(Recorded data)
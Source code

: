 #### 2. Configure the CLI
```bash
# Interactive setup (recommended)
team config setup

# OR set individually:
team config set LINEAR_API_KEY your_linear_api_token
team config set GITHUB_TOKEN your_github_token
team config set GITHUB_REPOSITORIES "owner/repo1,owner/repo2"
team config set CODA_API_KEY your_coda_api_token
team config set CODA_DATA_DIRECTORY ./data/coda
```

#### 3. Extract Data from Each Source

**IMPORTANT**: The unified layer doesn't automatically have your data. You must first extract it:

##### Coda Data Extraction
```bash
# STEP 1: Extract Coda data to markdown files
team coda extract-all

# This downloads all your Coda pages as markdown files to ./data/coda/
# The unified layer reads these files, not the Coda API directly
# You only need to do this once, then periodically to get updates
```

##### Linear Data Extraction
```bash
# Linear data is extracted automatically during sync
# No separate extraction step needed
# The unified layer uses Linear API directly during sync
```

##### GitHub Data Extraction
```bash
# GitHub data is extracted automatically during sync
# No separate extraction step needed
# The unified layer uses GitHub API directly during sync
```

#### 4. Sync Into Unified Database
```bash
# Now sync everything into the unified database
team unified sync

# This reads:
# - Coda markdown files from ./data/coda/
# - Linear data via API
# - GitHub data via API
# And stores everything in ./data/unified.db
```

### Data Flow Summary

> **Exercise brief**: Keeping every word in place, restate the entries above.

> **Answer for the task**:
Source code

: #### 2. Configure the CLI
```bash
# Interactive setup (recommended)
team config setup

# OR set individually:
team config set LINEAR_API_KEY your_linear_api_token
team config set GITHUB_TOKEN your_github_token
team config set GITHUB_REPOSITORIES "owner/repo1,owner/repo2"
team config set CODA_API_KEY your_coda_api_token
team config set CODA_DATA_DIRECTORY ./data/coda
```

#### 3. Extract Data from Each Source

**IMPORTANT**: The unified layer doesn't automatically have your data. You must first extract it:

##### Coda Data Extraction
```bash
# STEP 1: Extract Coda data to markdown files
team coda extract-all

# This downloads all your Coda pages as markdown files to ./data/coda/
# The unified layer reads these files, not the Coda API directly
# You only need to do this once, then periodically to get updates
```

##### Linear Data Extraction
```bash
# Linear data is extracted automatically during sync
# No separate extraction step needed
# The unified layer uses Linear API directly during sync
```

##### GitHub Data Extraction
```bash
# GitHub data is extracted automatically during sync
# No separate extraction step needed
# The unified layer uses GitHub API directly during sync
```

#### 4. Sync Into Unified Database
```bash
# Now sync everything into the unified database
team unified sync

# This reads:
# - Coda markdown files from ./data/coda/
# - Linear data via API
# - GitHub data via API
# And stores everything in ./data/unified.db
```

### Data Flow Summary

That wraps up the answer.